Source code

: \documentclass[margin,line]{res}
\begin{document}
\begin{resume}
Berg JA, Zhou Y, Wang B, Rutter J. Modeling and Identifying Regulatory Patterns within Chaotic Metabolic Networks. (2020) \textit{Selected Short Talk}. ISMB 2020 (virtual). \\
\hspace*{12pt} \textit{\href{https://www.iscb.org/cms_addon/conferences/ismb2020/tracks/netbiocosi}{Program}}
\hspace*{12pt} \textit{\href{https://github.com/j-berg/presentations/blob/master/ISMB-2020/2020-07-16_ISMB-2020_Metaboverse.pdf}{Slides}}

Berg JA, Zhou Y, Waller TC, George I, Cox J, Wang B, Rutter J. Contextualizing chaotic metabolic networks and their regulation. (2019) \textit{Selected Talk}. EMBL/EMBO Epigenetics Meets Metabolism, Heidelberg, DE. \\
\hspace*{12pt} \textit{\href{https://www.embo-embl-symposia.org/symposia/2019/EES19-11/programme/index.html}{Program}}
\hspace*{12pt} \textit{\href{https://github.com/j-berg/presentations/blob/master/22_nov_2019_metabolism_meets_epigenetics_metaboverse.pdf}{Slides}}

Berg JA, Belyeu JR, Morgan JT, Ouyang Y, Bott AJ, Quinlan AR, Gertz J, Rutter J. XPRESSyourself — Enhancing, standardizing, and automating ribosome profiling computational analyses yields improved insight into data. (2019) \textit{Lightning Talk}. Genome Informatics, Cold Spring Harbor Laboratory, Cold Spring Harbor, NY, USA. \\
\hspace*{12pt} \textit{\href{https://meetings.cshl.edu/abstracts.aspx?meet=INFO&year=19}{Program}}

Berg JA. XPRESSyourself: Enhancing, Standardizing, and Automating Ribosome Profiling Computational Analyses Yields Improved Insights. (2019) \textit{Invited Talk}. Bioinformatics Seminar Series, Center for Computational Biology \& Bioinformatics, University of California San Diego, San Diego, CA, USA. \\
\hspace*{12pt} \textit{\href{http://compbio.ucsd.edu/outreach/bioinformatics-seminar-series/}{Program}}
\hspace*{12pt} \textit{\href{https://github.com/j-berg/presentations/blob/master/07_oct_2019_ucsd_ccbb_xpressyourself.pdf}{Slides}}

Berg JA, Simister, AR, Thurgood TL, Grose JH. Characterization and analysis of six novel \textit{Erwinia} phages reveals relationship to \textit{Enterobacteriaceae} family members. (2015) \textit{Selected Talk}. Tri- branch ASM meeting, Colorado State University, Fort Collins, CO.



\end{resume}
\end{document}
######
-- What the task asks --
Identify each line in the records above that contains the word "Zhou", and copy it out in full.

-- Result for this task --
Berg JA, Zhou Y, Wang B, Rutter J. Modeling and Identifying Regulatory Patterns within Chaotic Metabolic Networks. (2020) \textit{Selected Short Talk}. ISMB 2020 (virtual). \\
Berg JA, Zhou Y, Waller TC, George I, Cox J, Wang B, Rutter J. Contextualizing chaotic metabolic networks and their regulation. (2019) \textit{Selected Talk}. EMBL/EMBO Epigenetics Meets Metabolism, Heidelberg, DE. \\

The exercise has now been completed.